I just finished Neal Stephenson’s The Baroque Cycle, a twenty-six-hundred-some-odd page novel stretching from, approximately, the time Isaac Newton entered Trinity College until 1714, shortly after George I ascended the throne of England. It is the story of the Royal Society and the birth of science, of the modern conception of money and markets and the forces that created them. It’s the story of the rise of the British empire, or its beginning, at any rate.

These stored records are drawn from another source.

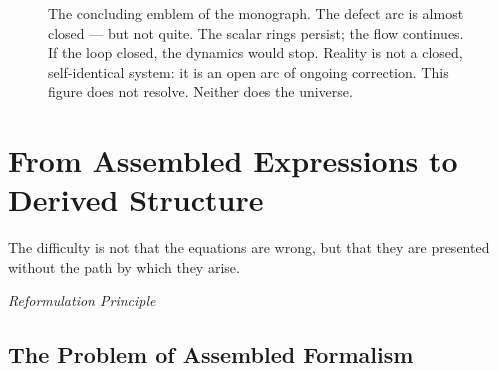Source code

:\documentclass[12pt,a4paper,openany]{book}
\theoremstyle{plain}
\theoremstyle{definition}
\theoremstyle{remark}
\begin{document}
\begin{figure}[h]
\centering
{}
\caption[The unfinished loop, Conclusion]{The concluding emblem of the monograph. The defect arc is almost closed --- but not quite. The scalar rings persist; the flow continues. If the loop closed, the dynamics would stop. Reality is not a closed, self-identical system: it is an open arc of ongoing correction. This figure does not resolve. Neither does the universe.}
\label{fig:glyph_open_loop}
\end{figure}



\chapter{From Assembled Expressions to Derived Structure}
\label{chap:assembled_vs_derived}

\epigraph{%
  The difficulty is not that the equations are wrong,
  but that they are presented without the path by which they arise.
}{%
  \textit{Reformulation Principle}}

\section{The Problem of Assembled Formalism}
\end{document}

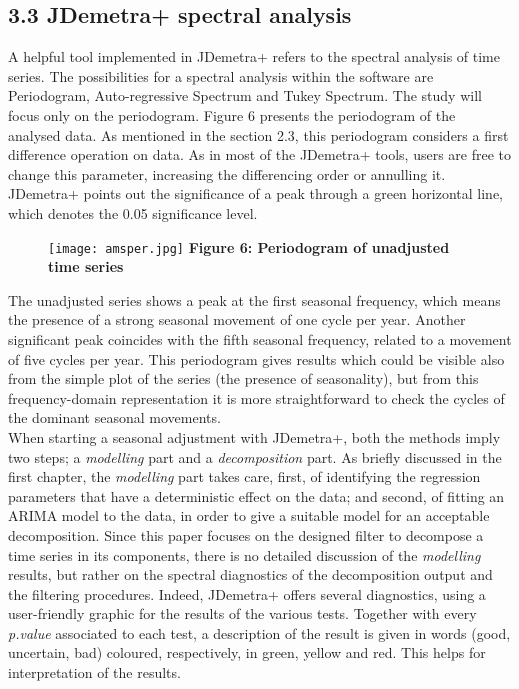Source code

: \documentclass{article}
\begin{document}
\subsection*{\small 3.3 JDemetra+ spectral analysis}
A helpful tool implemented in JDemetra+ refers to the spectral analysis of time series. The possibilities for a spectral analysis within the software are Periodogram, Auto-regressive Spectrum and Tukey Spectrum. The study will focus only on the periodogram. Figure 6 presents the periodogram of the analysed data. As mentioned in the section 2.3, this periodogram considers a first difference operation on data. As in most of the JDemetra+ tools, users are free to change this parameter, increasing the differencing order or annulling it. JDemetra+ points out the significance of a peak through a green horizontal line, which denotes the 0.05 significance level.
\begin{figure}[H]
\centering
  \texttt{[image: amsper.jpg]}
  {\textbf{\scriptsize Figure 6: Periodogram of unadjusted time series}}
  \label{fig:1}
\end{figure}
The unadjusted series shows a peak at the first seasonal frequency, which means the presence of a strong seasonal movement of one cycle per year. Another significant peak coincides with the fifth seasonal frequency, related to a movement of five cycles per year. This periodogram gives results which could be visible also from the simple plot of the series (the presence of seasonality), but from this frequency-domain representation it is more straightforward to check the cycles of the dominant seasonal movements.\\When starting a seasonal adjustment with JDemetra+, both the methods imply two steps; a \textit{modelling} part and a \textit{decomposition} part. As briefly discussed in the first chapter, the \textit{modelling} part takes care, first, of identifying the regression parameters that have a deterministic effect on the data; and second, of fitting an ARIMA model to the data, in order to give a suitable model for an acceptable decomposition. Since this paper focuses on the designed filter to decompose a time series in its components, there is no detailed discussion of the \textit{modelling} results, but rather on the spectral diagnostics of the decomposition output and the filtering procedures. Indeed, JDemetra+ offers several diagnostics, using a user-friendly graphic for the results of the various tests. Together with every \textit{p.value} associated to each test, a description of the result is given in words (good, uncertain, bad) coloured, respectively, in green, yellow and red. This helps for interpretation of the results.
\end{document}
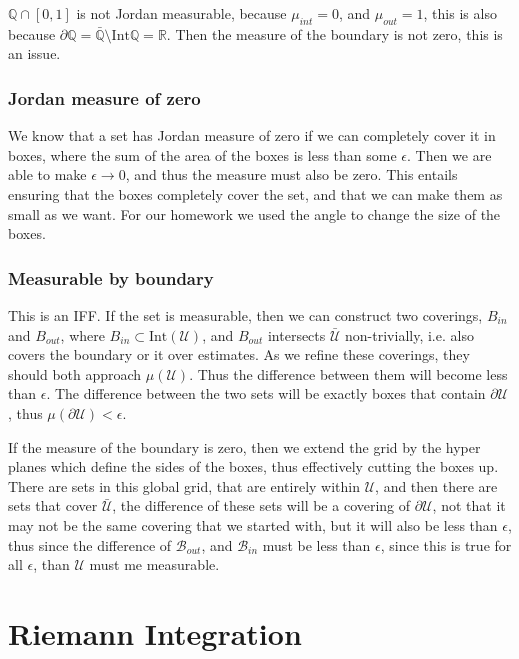 \documentclass[12pt]{amsart}
\newcommand{\U}{\mathcal{U}}
\newcommand{\B}{\mathcal{B}}
\newcommand{\ra}{\rightarrow}
\newcommand{\R}{\mathbb{R}}
\newcommand{\Q}{\mathbb{Q}}
\begin{document}
$\Q\cap[0,1]$ is not Jordan measurable, because $\mu_{int}=0$, and
$\mu_{out}=1$, this is also because $\partial
\Q=\bar{\Q}\setminus\text{Int}{\Q}=\R$. Then the measure of the boundary is not
zero, this is an issue.

\subsubsection{Jordan measure of zero}%
\label{ssub:jordan_measure_of_zero}

We know that a set has Jordan measure of zero if we can completely cover it in
boxes, where the sum of the area of the boxes is less than some $\epsilon$.
Then we are able to make $\epsilon\ra0$, and thus the measure must also be
zero. This entails ensuring that the boxes completely cover the set, and that
we can make them as small as we want. For our homework we used the angle to
change the size of the boxes.

\subsubsection{Measurable by boundary}%
\label{ssub:measurable_by_boundary}

This is an IFF. If the set is measurable, then we can construct two coverings,
$B_{in}$ and $B_{out}$, where $B_{in}\subset\text{Int}(\U)$, and $B_{out}$
intersects $\bar{\U}$ non-trivially, i.e. also covers the boundary or it over
estimates. As we refine these coverings, they should both approach $\mu(\U)$.
Thus the difference between them will become less than $\epsilon$. The
difference between the two sets will be exactly boxes that contain $\partial
\U$, thus $\mu(\partial\U)<\epsilon$.

If the measure of the boundary is zero, then we extend the grid by the
hyper planes which define the sides of the boxes, thus effectively cutting the
boxes up. There are sets in this global grid, that are entirely within $\U$,
and then there are sets that cover $\bar{\U}$, the difference of these sets
will be a covering of $\partial \U$, not that it may not be the same covering
that we started with, but it will also be less than $\epsilon$, thus since the
difference of $\B_{out}$, and $\B_{in}$ must be less than $\epsilon$, since
this is true for all $\epsilon$, than $\U$ must me measurable.

\section{Riemann Integration}%
\label{sec:riemann_integration}
\end{document}
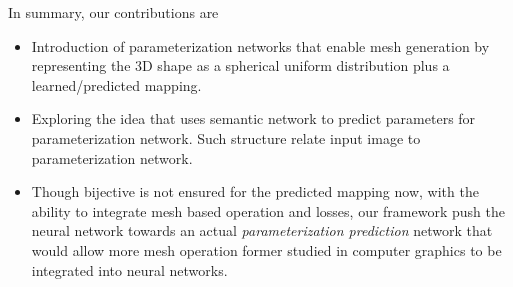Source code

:In summary, our contributions are
\begin{itemize}
	\item  Introduction of parameterization networks that enable mesh generation by representing the 3D shape as a spherical uniform distribution plus a learned/predicted mapping.
	\item  Exploring the idea that uses semantic network to predict parameters for parameterization network. Such structure relate input image to parameterization network.
	\item Though bijective is not ensured for the predicted mapping now, with the ability to integrate mesh based operation and losses, our framework push the neural network towards an actual \emph{parameterization prediction} network that would allow more mesh operation former studied in computer graphics to be integrated into neural networks.
\end{itemize}          


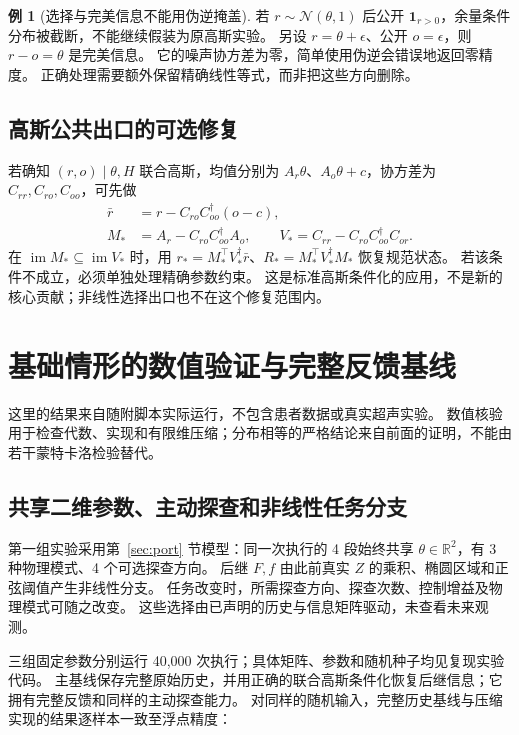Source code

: \documentclass[UTF8,fontset=fandol,11pt,a4paper]{ctexart}
\newcommand{\R}{\mathbb R}
\newcommand{\N}{\mathcal N}
\newcommand{\im}{\operatorname{im}}
\theoremstyle{definition}
\newtheorem{example}[theorem]{例}
\theoremstyle{remark}
\numberwithin{equation}{section}
\begin{document}
\begin{example}[选择与完美信息不能用伪逆掩盖]
若 $r\sim\N(\theta,1)$ 后公开 $\mathbf1_{r>0}$，余量条件分布被截断，不能继续假装为原高斯实验。
另设 $r=\theta+\epsilon$、公开 $o=\epsilon$，则 $r-o=\theta$ 是完美信息。
它的噪声协方差为零，简单使用伪逆会错误地返回零精度。
正确处理需要额外保留精确线性等式，而非把这些方向删除。
\end{example}

\subsection{高斯公共出口的可选修复}
若确知 $(r,o)\mid\theta,H$ 联合高斯，均值分别为 $A_r\theta$、$A_o\theta+c$，协方差为 $C_{rr},C_{ro},C_{oo}$，可先做
\begin{align}
 \bar r&=r-C_{ro}C_{oo}^\dagger(o-c),\\
 M_*&=A_r-C_{ro}C_{oo}^\dagger A_o,\qquad
 V_*=C_{rr}-C_{ro}C_{oo}^\dagger C_{or}.
\end{align}
在 $\im M_*\subseteq\im V_*$ 时，用
$r_*=M_*^\top V_*^\dagger\bar r$、$R_*=M_*^\top V_*^\dagger M_*$ 恢复规范状态。
若该条件不成立，必须单独处理精确参数约束。
这是标准高斯条件化的应用，不是新的核心贡献；非线性选择出口也不在这个修复范围内。

\section{基础情形的数值验证与完整反馈基线}
\label{sec:validation}

这里的结果来自随附脚本实际运行，不包含患者数据或真实超声实验。
数值核验用于检查代数、实现和有限维压缩；分布相等的严格结论来自前面的证明，不能由若干蒙特卡洛检验替代。

\subsection{共享二维参数、主动探查和非线性任务分支}
第一组实验采用第~\ref{sec:port} 节模型：同一次执行的 4 段始终共享 $\theta\in\R^2$，有 3 种物理模式、4 个可选探查方向。
后继 $F,f$ 由此前真实 $Z$ 的乘积、椭圆区域和正弦阈值产生非线性分支。
任务改变时，所需探查方向、探查次数、控制增益及物理模式可随之改变。
这些选择由已声明的历史与信息矩阵驱动，未查看未来观测。

三组固定参数分别运行 40,000 次执行；具体矩阵、参数和随机种子均见复现实验代码。
主基线保存完整原始历史，并用正确的联合高斯条件化恢复后继信息；它拥有完整反馈和同样的主动探查能力。
对同样的随机输入，完整历史基线与压缩实现的结果逐样本一致至浮点精度：
\end{document}
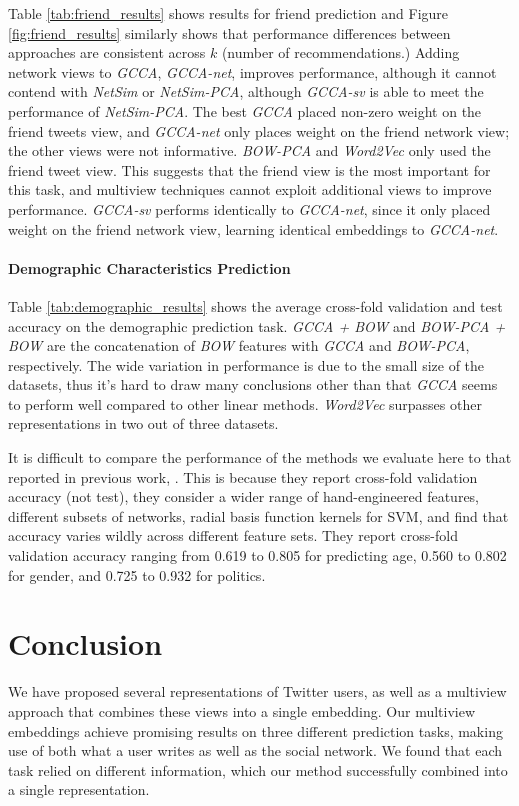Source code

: \documentclass{article}
\newcommand{\gcca}{\emph{GCCA}} %
\newcommand{\gccasv}{\emph{GCCA-sv}} %
\newcommand{\gccaandbow}{\emph{GCCA + BOW}}
\newcommand{\gccawnet}{\emph{GCCA-net}} %
\newcommand{\bow}{\emph{BOW}} %
\newcommand{\bowpca}{\emph{BOW-PCA}} %
\newcommand{\bowpcawnet}{\emph{NetSim-PCA}} %
\newcommand{\bowpcaandbow}{\emph{BOW-PCA + BOW}}
\newcommand{\wordtovec}{\emph{Word2Vec}}
\newcommand{\collab}{\emph{NetSim}} %
\newcommand{\myparagraph}[1]{\vspace{-.2cm}\paragraph{#1}}
\begin{document}
Table \ref{tab:friend_results} shows results for friend prediction and Figure \ref{fig:friend_results} similarly shows that performance differences
between approaches are consistent across $k$ (number of recommendations.)
Adding network views to \gcca, \gccawnet, improves performance, although it cannot contend with \collab{} or \bowpcawnet, although \gccasv{} is able to meet the performance of \bowpcawnet.
The best \gcca{} placed non-zero weight on the friend tweets view, and \gccawnet{} only
places weight on the friend network view; the other views were not
informative.  \bowpca{} and \wordtovec{} only used the friend tweet view.
This suggests that the friend view is the most important for this task, and multiview techniques cannot exploit additional views to improve performance.
\gccasv{} performs identically to \gccawnet, since it only placed weight on the friend network view, learning identical embeddings to \gccawnet.


\myparagraph{Demographic Characteristics Prediction}

Table \ref{tab:demographic_results} shows the average cross-fold validation and
test accuracy on the demographic prediction task.  \gccaandbow{} and \bowpcaandbow{} are the concatenation of \bow{}
features with \gcca{} and \bowpca{}, respectively.  The wide variation in performance is due to the small size of the datasets,
thus it's hard to draw many conclusions other than that \gcca{} seems to perform well compared to other linear methods.
\wordtovec{} surpasses other representations in two out of three datasets.

It is difficult to compare the performance of the methods we evaluate here to that reported in previous work,
\cite{zamal2012}.  This is because they report cross-fold validation accuracy (not test),
they consider a wider range of hand-engineered features, different subsets of networks, radial basis function kernels for SVM, and find
that accuracy varies wildly across different feature sets.  They report cross-fold validation accuracy ranging from 0.619 to 0.805 for
predicting age, 0.560 to 0.802 for gender, and 0.725 to 0.932 for politics.

\section{Conclusion}
\label{discussion}

We have proposed several representations of Twitter users, as well as a multiview approach that combines these views into
a single embedding. Our multiview embeddings achieve promising results on three different prediction tasks, making use of both
what a user writes as well as the social network.  We found that each task relied on different information, which our method 
successfully combined into a single representation.
\end{document}
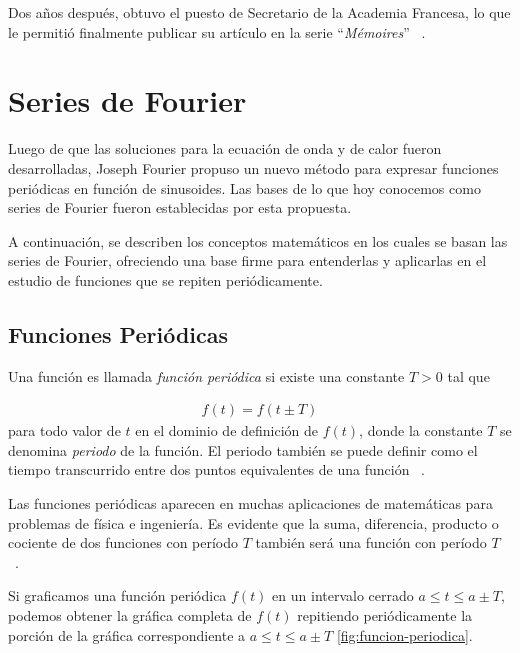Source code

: Dos años después, obtuvo el puesto de Secretario de la Academia Francesa, lo que le permitió finalmente publicar su artículo en la serie “\textit{Mémoires}” ~\cite{historia-alambert-fourier-euler}.

\section{Series de Fourier}
Luego de que las soluciones para la ecuación de onda y de calor fueron desarrolladas, Joseph Fourier propuso un nuevo método para expresar funciones periódicas en función de sinusoides. Las bases de lo que hoy conocemos como series de Fourier fueron establecidas por esta propuesta.\newline

A continuación, se describen los conceptos matemáticos en los cuales se basan las series de Fourier, ofreciendo una base firme para entenderlas y aplicarlas en el estudio de funciones que se repiten periódicamente.
\subsection{Funciones Periódicas}
Una función es llamada \textit{función periódica} si existe una constante \( T > 0\) tal que

\begin{equation} \label{eq19}
	\begin{split}
		f(t) = f(t \pm T)
	\end{split}
\end{equation}
para todo valor de \( t \) en el dominio de definición de $f(t)$, donde la constante \( T \) se denomina \textit{periodo} de la función. El periodo también se puede definir como el tiempo transcurrido entre dos puntos equivalentes de una función ~\cite{fourierTolstov}.

Las funciones periódicas aparecen en muchas aplicaciones de matemáticas para problemas de física e ingeniería. Es evidente que la suma, diferencia, producto o cociente de dos funciones con período $T$ también será una función con período $T$ ~\cite{fourierTolstov}.

Si graficamos una función periódica $f(t)$ en un intervalo cerrado $a \leq t \leq a \pm T$, podemos obtener la gráfica completa de $f(t)$ repitiendo periódicamente la porción de la gráfica correspondiente a $a \leq t \leq a \pm T$ \ref{fig:funcion-periodica}.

It’s one crazy book, or, looked at another way, three crazy books. It’s a very postmodern historical novel, the beginning of the 18th century viewed very much through the lens of the 21st. It’s liberally sprinkled with deliberate anachronism both verbal and material. It starts out as two stories–one, a tale of the beginnings of the Royal Society and late-17th-century England, and another, an improbable, swashbuckling picaroon romance that traces the life of one Half-cocked Jack Shaftoe, King of the Vagabonds, and another Eliza, former Turkish slave-girl become financier and duchess. Then–and this is the genius of Stephenson–the two tie together and in the last thousand pages or so become one and the same, a swashbuckling picaroon romance about the beginnings of science and the modern political-economic system. Along the way there are long detours through the courts of Versaille and Hanover and London and the Hague, with diverse wars, pirate-battles, Hindu kings, African queens, hangings, trysts, battles, plots, counter-plots, prison escapes, and derring-do galore.
Stephenson’s prose jumps from storyline to storyline, and indeed from timeline to timeline, almost from page to page. This frenetic non-linear pacing for which Stephenson has been both acclaimed and declaimed can, in the context of a story involving literally dozens of major characters and almost as many sub-plots at any given time, get very confusing.
There are Neal Stephenson books I’d recommend without reservation–The Diamond Age, Zodiac, The Big U–and at least one–Snow Crash–that I consider mandatory reading. This is really neither. It’s one of the most epic tales I’ve ever read, and certainly one of the longest. It had me up at all hours, turning page after page, and left me feeling I knew a good bit more about the world and the way it worked than I had when I started. If I ever run into anyone else who’s read it, I intend to sit down and hold a conversation about it for hours on end, if for nothing else then to squeeze more profit from the several months I spent reading it.
It is, on the other hand, an extraordinarily dense work, with Stephensonian digression taken to the most extreme. Treatises technological or metaphysical adorn almost every page, and are often put in the mouths of characters in such a way as makes for the clunkiest dialogue imaginable. If you are interested in the calculus, or the structure of markets, or how they came to be, or fin de siecle European politics, or any or most of a thousand other things, then this is definitely the book for you. If not…well…
A failure? No. For everyone? Certainly not. Read some other Stephenson first, and if you like it, slowly work your way up to this behemoth.